**Input**:

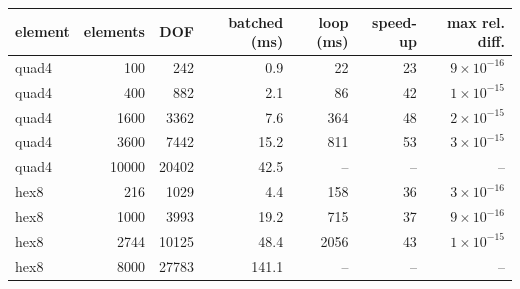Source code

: \begin{tabular}{lrrrrrr}
\toprule
element & elements & DOF & batched (ms) & loop (ms) & speed-up & max rel. diff. \\
\midrule
quad4 & 100 & 242 & 0.9 & 22 & 23 & $9\times10^{-16}$ \\
quad4 & 400 & 882 & 2.1 & 86 & 42 & $1\times10^{-15}$ \\
quad4 & 1600 & 3362 & 7.6 & 364 & 48 & $2\times10^{-15}$ \\
quad4 & 3600 & 7442 & 15.2 & 811 & 53 & $3\times10^{-15}$ \\
quad4 & 10000 & 20402 & 42.5 & -- & -- & -- \\
hex8 & 216 & 1029 & 4.4 & 158 & 36 & $3\times10^{-16}$ \\
hex8 & 1000 & 3993 & 19.2 & 715 & 37 & $9\times10^{-16}$ \\
hex8 & 2744 & 10125 & 48.4 & 2056 & 43 & $1\times10^{-15}$ \\
hex8 & 8000 & 27783 & 141.1 & -- & -- & -- \\
\bottomrule
\end{tabular}
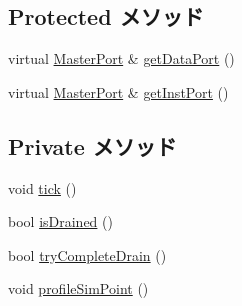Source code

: \subsection*{Protected メソッド}
\begin{DoxyCompactItemize}
\item 
virtual \hyperlink{classMasterPort}{MasterPort} \& \hyperlink{classAtomicSimpleCPU_aeea6b55ae1c4be53c21dbee434b221d4}{getDataPort} ()
\item 
virtual \hyperlink{classMasterPort}{MasterPort} \& \hyperlink{classAtomicSimpleCPU_a40da530cb5dd380fd7fc0d786e94d5eb}{getInstPort} ()
\end{DoxyCompactItemize}
\subsection*{Private メソッド}
\begin{DoxyCompactItemize}
\item 
void \hyperlink{classAtomicSimpleCPU_a873dd91783f9efb4a590aded1f70d6b0}{tick} ()
\item 
bool \hyperlink{classAtomicSimpleCPU_ac166e5bc3ddf730beb1282cf821096ae}{isDrained} ()
\item 
bool \hyperlink{classAtomicSimpleCPU_abfea8f75a7a7480716801affeebbe87b}{tryCompleteDrain} ()
\item 
void \hyperlink{classAtomicSimpleCPU_aa51e4d7f169cd8e8b2e144fdcfd36f33}{profileSimPoint} ()
\end{DoxyCompactItemize}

**Task item**: Report only a number, the count of lines in the listing that contain the word "メソッド".

**Answer for the task**: 2